El punto culminante de esta primera campaña de Enrique Ponce en calidad de matador de toros tuvo lugar el día 30 de septiembre, fecha en la que volvió a pisar la arena venteña para confirmar ante la primera afición del mundo los méritos que le acreditaban para ostentar la mencionada categoría. Su padrino de confirmación, el coletudo jerezano Rafael Soto Moreno («Rafael de Paula»), en presencia del diestro alicantino Luis Francisco Esplá Mateo, que hacía las veces de testigo, le facultó para muletear y despenar a Farruco, un burel criado en las dehesas de la señora viuda de Garrido.

Durante la campaña de 1991, Enrique Ponce Martínez se consolidó como una de las figuras cimeras del escalafón, en parte por el temple con que sabía guiar la embestida de las reses, y en parte por el desmayo pinturero con que sabía rematar sus mejores series de muletazos. Se vio en él enseguida el legado del más puro clasicismo, aunque también dejó traslucir muy pronto algunas concesiones que fueron enfriando el apasionamiento de los aficionados más puristas; porque si bien es verdad que su juego de muñeca, sobre todo cuando baja la mano, es capaz de dibujar lentísimas trayectorias de una belleza y relajación extremas, no es menos cierto que suele requerir para ello sólo el concurso del torito boyante y apacible, el que sigue el vuelo de los engaños con la firmeza y la limpieza propias del carretón de entrenamiento. Otros le acusan, además, de perfilero y ventajista, muy hábil a la hora de disimular su defectuosa colocación por medio de la plasticidad que compone con su figura y el desmayo lánguido de los engaños que maneja. A todo esto suman sus detractores la escasa variedad de su repertorio, acusación que se hizo patente el día en que se encerró en solitario con seis toros en Las Ventas, de donde salió sin haber cortado apéndice alguno.
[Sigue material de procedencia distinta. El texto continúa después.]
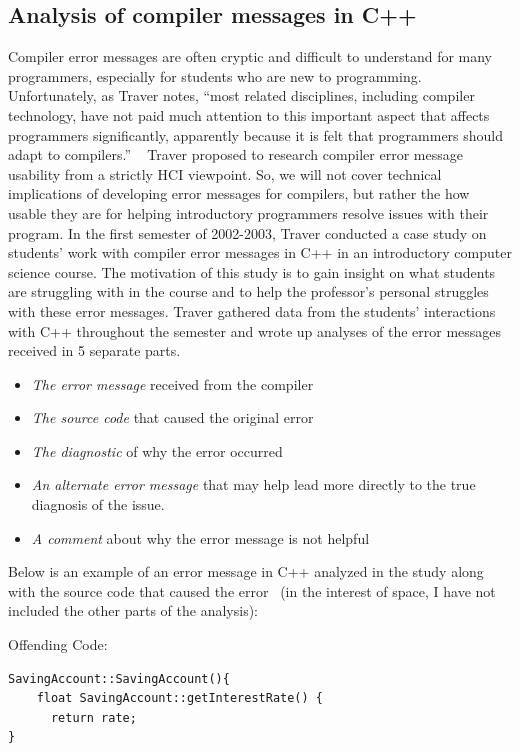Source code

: \documentclass{sig-alternate}
\begin{document}
\subsection{Analysis of compiler messages in C++}\label{subsec:compiler analysis}


Compiler error messages are often cryptic and difficult to understand for many programmers, especially for students who are new to programming.
Unfortunately, as Traver notes, ``most related disciplines, including compiler technology, have not paid much attention to this important aspect that affects programmers significantly, apparently because it is felt that programmers should adapt to compilers.'' ~\cite{Traver:2010}
Traver proposed to research compiler error message usability from a strictly HCI viewpoint.
So, we will not cover technical implications of developing error messages for compilers, but rather the how usable they are for helping introductory programmers resolve issues with their program.
In the first semester of 2002-2003, Traver conducted a case study on students' work with compiler error messages in C++ in an introductory computer science course.
The motivation of this study is to gain insight on what students are struggling with in the course and to help the professor's personal struggles with these error messages.
Traver gathered data from the students' interactions with C++ throughout the semester and wrote up analyses of the error messages received in 5 separate parts.
\begin{itemize}
	\item \textit{The error message} received from the compiler
	\item \textit{The source code} that caused the original error
	\item \textit{The diagnostic} of why the error occurred
	\item \textit{An alternate error message} that may help lead more directly to the true diagnosis of the issue.
	\item \textit{A comment} about why the error message is not helpful
\end{itemize}

Below is an example of an error message in C++ analyzed in the study along with the source code that caused the error~\cite{Traver:2010} (in the interest of space, I have not included the other parts of the analysis):

Offending Code:
\begin{verbatim}
SavingAccount::SavingAccount(){
    float SavingAccount::getInterestRate() {
   	  return rate;
}
\end{verbatim}
\end{document}
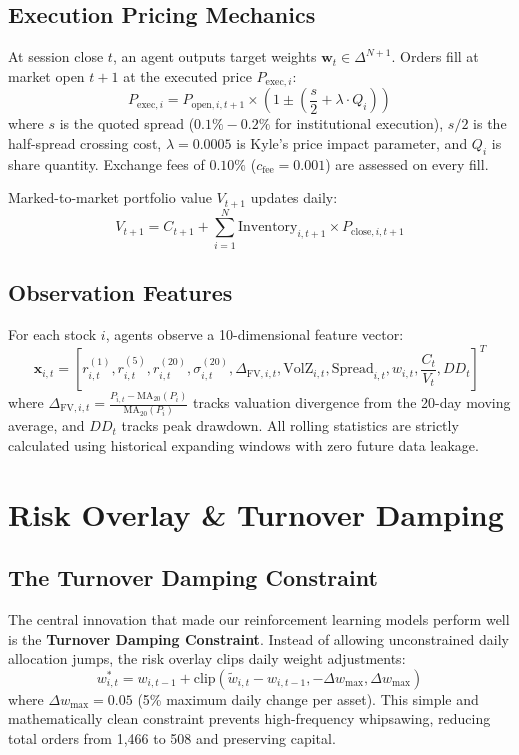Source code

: \documentclass[10pt,journal,compsoc]{IEEEtran}
\begin{document}
\subsection{Execution Pricing Mechanics}
At session close $t$, an agent outputs target weights $\mathbf{w}_t \in \Delta^{N+1}$. Orders fill at market open $t+1$ at the executed price $P_{\text{exec}, i}$:
\begin{equation}
P_{\text{exec}, i} = P_{\text{open}, i, t+1} \times \left(1 \pm \left(\frac{s}{2} + \lambda \cdot Q_i\right)\right)
\end{equation}
where $s$ is the quoted spread ($0.1\% - 0.2\%$ for institutional execution), $s/2$ is the half-spread crossing cost, $\lambda = 0.0005$ is Kyle's price impact parameter, and $Q_i$ is share quantity. Exchange fees of $0.10\%$ ($c_{\text{fee}} = 0.001$) are assessed on every fill.

Marked-to-market portfolio value $V_{t+1}$ updates daily:
\begin{equation}
V_{t+1} = C_{t+1} + \sum_{i=1}^N \text{Inventory}_{i, t+1} \times P_{\text{close}, i, t+1}
\end{equation}

\subsection{Observation Features}
For each stock $i$, agents observe a 10-dimensional feature vector:
\begin{equation}
\mathbf{x}_{i, t} = \left[ r_{i, t}^{(1)}, r_{i, t}^{(5)}, r_{i, t}^{(20)}, \sigma_{i, t}^{(20)}, \Delta_{\text{FV}, i, t}, \text{VolZ}_{i, t}, \text{Spread}_{i, t}, w_{i, t}, \frac{C_t}{V_t}, DD_t \right]^T
\end{equation}
where $\Delta_{\text{FV}, i, t} = \frac{P_{i, t} - \text{MA}_{20}(P_i)}{\text{MA}_{20}(P_i)}$ tracks valuation divergence from the 20-day moving average, and $DD_t$ tracks peak drawdown. All rolling statistics are strictly calculated using historical expanding windows with zero future data leakage.

\section{Risk Overlay \& Turnover Damping}

\subsection{The Turnover Damping Constraint}
The central innovation that made our reinforcement learning models perform well is the \textbf{Turnover Damping Constraint}. Instead of allowing unconstrained daily allocation jumps, the risk overlay clips daily weight adjustments:
\begin{equation}
w_{i, t}^* = w_{i, t-1} + \text{clip}\left(\tilde{w}_{i, t} - w_{i, t-1}, -\Delta w_{\max}, \Delta w_{\max}\right)
\end{equation}
where $\Delta w_{\max} = 0.05$ (5\% maximum daily change per asset). This simple and mathematically clean constraint prevents high-frequency whipsawing, reducing total orders from 1,466 to 508 and preserving capital.
\end{document}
Pero lo cierto es que sus triunfos se contaron por docenas durante las temporadas de 1991 y, sobre todo, 1992, año en el que acabó colocado a la cabeza del escalafón superior, después de haber cumplido cien contratos. Al concluir dicha temporada en España cruzó el Atlántico para triunfar también en Hispanoamérica, donde confirmó su alternativa en la plaza de toros de México el día 13 de diciembre del mencionado año. Fue su padrino en aquella ocasión el espada azteca Guillermo Capetillo, quien, bajo la atenta mirada del también mejicano David Silveti, que hacía las veces de testigo, le cedió la lidia y muerte del toro Nevado, un cárdeno meano procedente de la ganadería de La Venta del Refugio. Enrique Ponce salió triunfador del coso de la capital mejicana, aunque resultó herido en su muslo derecho.

Al término de la campaña de 1993 volvió a hallarse encaramado en el puesto de honor del escalafón de los matadores de toros, con un total de ciento diez ajustes cumplidos en suelo español a lo largo de todo aquel año. Y en 1994 ocupó el segundo lugar, después de haberse vestido de luces en ciento catorce ocasiones. De él ha escrito la crítica contemporánea: «Estamos ante un torero larguísimo en el fondo y en las formas. Gran director de lidia, además, para quien el toreo no supone esfuerzo alguno, sino autosatisfacción. Físicamente dotado para su profesión, naturalmente elegante y capaz de torear bastante más de cien corridas al año sin que se le note el cansancio, si no se conforma pronto con la posición económica ya alcanzada y a poco que la suerte le acompañe, será una gran figura durante muchos años» (José Antonio del Moral, Cómo ver una corrida de toros).